Maceration derives from the Latin 'macerare' — to steep, soak, or soften. As one of the oldest extraction techniques in human history, it underlies herbal medicine, perfumery, and beverage crafting across cultures. In conventional spirits production, ethanol is the preferred macerant because it dissolves both polar and nonpolar compounds efficiently. In zero-proof production, the absence of ethanol forces producers to choose alternative macerants that each have different extraction profiles.

Water maceration extracts primarily polar compounds: sugars, acids, tannins, water-soluble vitamins, and some volatile aromatics. It produces extracts that are often more delicate and less bitter than ethanol equivalents, because ethanol more aggressively extracts resins, alkaloids, and harsh tannins. Cold water maceration (cold infusion) further limits extraction to the most soluble compounds and preserves heat-sensitive volatiles.

Glycerin maceration has become a significant technique in zero-proof botanical production. Glycerin (glycerol) is a non-alcoholic polyol that functions as a moderate solvent, extracting a broader range of compounds than water alone while contributing sweetness and mouthfeel to the finished product. Glycerin macerates (glycerites) are used both as flavor extracts and as texture agents in zero-proof spirits alternatives.

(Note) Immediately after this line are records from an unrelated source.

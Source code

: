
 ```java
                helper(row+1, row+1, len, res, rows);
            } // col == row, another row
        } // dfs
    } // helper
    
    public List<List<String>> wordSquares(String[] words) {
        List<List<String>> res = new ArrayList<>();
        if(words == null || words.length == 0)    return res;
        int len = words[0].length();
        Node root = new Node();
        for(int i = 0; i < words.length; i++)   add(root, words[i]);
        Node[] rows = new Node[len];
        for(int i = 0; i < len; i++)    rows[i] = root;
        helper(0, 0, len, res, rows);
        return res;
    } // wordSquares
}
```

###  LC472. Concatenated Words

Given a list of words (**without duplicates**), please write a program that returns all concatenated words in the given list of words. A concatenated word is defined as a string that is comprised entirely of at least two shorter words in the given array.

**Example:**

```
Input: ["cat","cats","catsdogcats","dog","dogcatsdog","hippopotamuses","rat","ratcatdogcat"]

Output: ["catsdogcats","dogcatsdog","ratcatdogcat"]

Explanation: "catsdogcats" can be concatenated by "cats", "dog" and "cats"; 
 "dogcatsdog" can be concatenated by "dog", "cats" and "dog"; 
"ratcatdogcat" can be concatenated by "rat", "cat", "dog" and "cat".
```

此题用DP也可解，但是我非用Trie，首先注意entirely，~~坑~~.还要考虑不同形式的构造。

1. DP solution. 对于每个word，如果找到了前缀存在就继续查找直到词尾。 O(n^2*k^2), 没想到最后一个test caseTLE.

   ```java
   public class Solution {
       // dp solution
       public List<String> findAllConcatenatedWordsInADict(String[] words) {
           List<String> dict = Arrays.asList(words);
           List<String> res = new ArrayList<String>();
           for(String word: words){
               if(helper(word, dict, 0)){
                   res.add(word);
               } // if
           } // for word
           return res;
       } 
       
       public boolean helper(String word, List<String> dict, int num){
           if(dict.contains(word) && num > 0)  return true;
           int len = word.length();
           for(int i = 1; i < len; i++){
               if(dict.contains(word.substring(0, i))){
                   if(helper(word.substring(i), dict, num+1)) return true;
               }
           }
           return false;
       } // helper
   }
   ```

Timing and temperature are critical variables in maceration quality. Short-duration cold maceration (hours to days) captures delicate florals and citrus aromatics; long-duration maceration (weeks to months) at ambient temperature builds depth, complexity, and sometimes bitterness from extracted phenolics. Master blenders at premium zero-proof producers often macerate each botanical separately and blend extracts rather than macerating a botanical blend, enabling precise control of each ingredient's contribution.